Since 2005, Durrani is associated with a non-governmental organization that works for the social rehabilitation of women after abuse.[5] In 2001, Durrani publicly took on the caregiver role of Fakhra Yunas, the former wife of Bilal Khar, the son of Khar from his first marriage, after the former had been a victim of an acid attack allegedly at the hands of her husband who even refused to let her undergo treatment. Durrani arranged to take Yunas abroad, capturing media attention and spurring her commitment to bring Khar, convicted of the attack, to trial. Fakhra was initially denied a passport to leave Pakistan to undergo surgery, because the government feared that the news would soil the reputation of Pakistan. But later, under public mobilized mainly by Durrani, the government allowed her to leave Pakistan,[6] who was also successfully able to provide reconstructive surgery free-of-cost to Fakhra, courtesy of the Italian cosmetics firm Sant'Angelica.[7] The firm is now working in Pakistan for many such battered and abused women.[8] However, after twelve years of misery, Fakhra committed suicide on the 24th March 2012 and was buried in Karachi a day later.[9] Durrani resides in Lahore with her husband, Shahbaz Sharif, brother of Nawaz Sharif, the current Chief Minister of Punjab whom she married at a private but well attended ceremony in Dubai in 2003.[10][11][12] Upon divorcing Khar, she signed away all financial support, lost custody of her children, her name, social standing and was disowned by her parents.[13] Only when Khar re-married, she did regain custody of her four children.

Main Works

"My Feudal Lord" has been translated into 36 languages and received many awards and recognition overseas in recognition of the authoress' courage.[14] and she is regarded as a role model by many women in Pakistan.
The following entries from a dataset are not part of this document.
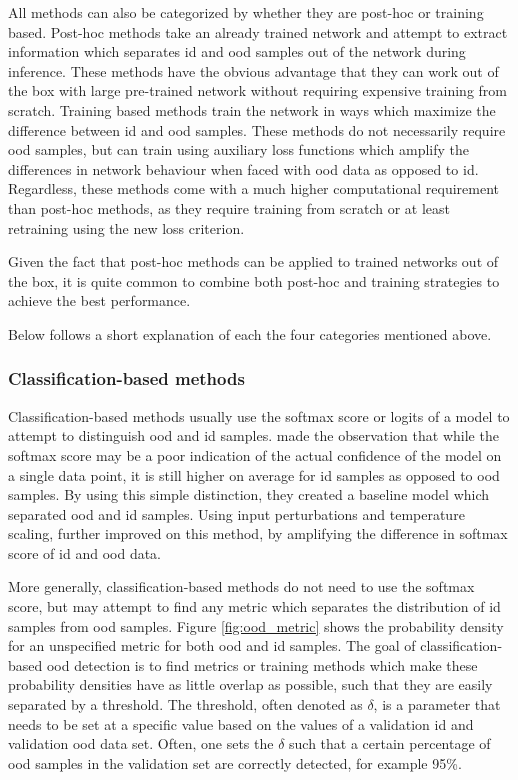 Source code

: \documentclass[UKenglish]{uiomasterthesis} %
\theoremstyle{definition}
\begin{document}
All methods can also be categorized by whether they are post-hoc or training based. Post-hoc methods take an already trained network and attempt to extract information which separates \ac{id} and \ac{ood} samples out of the network during inference. These methods have the obvious advantage that they can work out of the box with large pre-trained network without requiring expensive training from scratch. Training based methods train the network in ways which maximize the difference between \ac{id} and \ac{ood} samples. These methods do not necessarily require \ac{ood} samples, but can train using auxiliary loss functions which amplify the differences in network behaviour when faced with \ac{ood} data as opposed to \ac{id}. Regardless, these methods come with a much higher computational requirement than post-hoc methods, as they require training from scratch or at least retraining using the new loss criterion. 

Given the fact that post-hoc methods can be applied to trained networks out of the box, it is quite common to combine both post-hoc and training strategies to achieve the best performance.


Below follows a short explanation of each the four categories mentioned above.
\\

\subsubsection{Classification-based methods}

Classification-based methods usually use the softmax score or logits of a model to attempt to distinguish \ac{ood} and \ac{id} samples. \cite{oodbaseline} made the observation that while the softmax score may be a poor indication of the actual confidence of the model on a single data point, it is still higher on average for \ac{id} samples as opposed to \ac{ood} samples. By using this simple distinction, they created a baseline model which separated \ac{ood} and \ac{id} samples. Using input perturbations and temperature scaling, \cite{odin} further improved on this method, by amplifying the difference in softmax score of \ac{id} and \ac{ood} data. 

More generally, classification-based methods do not need to use the softmax score, but may attempt to find any metric which separates the distribution of \ac{id} samples from \ac{ood} samples. Figure \ref{fig:ood_metric} shows the probability density for an unspecified metric for both \ac{ood} and \ac{id} samples. The goal of classification-based \ac{ood} detection is to find metrics or training methods which make these probability densities have as little overlap as possible, such that they are easily separated by a threshold. The threshold, often denoted as $\delta$, is a parameter that needs to be set at a specific value based on the values of a validation \ac{id} and validation \ac{ood} data set. Often, one sets the $\delta$ such that a certain percentage of \ac{ood} samples in the validation set are correctly detected, for example 95\%.
\end{document}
Her second book, A Mirror to the Blind, is the biography of Abdul Sattar Edhi, Pakistan's renowned and highly decorated social worker, as narrated to her during the two years in which she accompanied him on his visits in the course of his daily life. The book was published by the National Bureau of Publications in 1996.[15]

Her third book, "Blasphemy", from 1998 marked her return to controversy, and was another success. In the novel she describes the secret lives of the Muslim clergy and spritual leaders or pirs. Durrani declares that the story is factual, with some names and events altered to protect the identity of the woman, who is at the center of the story. The book also delves into a critical approach to the tradition and practice of Nikah Halala, which she has highlighted through several cases resulting in humiliation and torture of Muslim women.[16] The book also made it into Pakistan's bestseller list.[17] She has thus been engaged in highlighting gender-based violence in Pakistan's rural and urban society.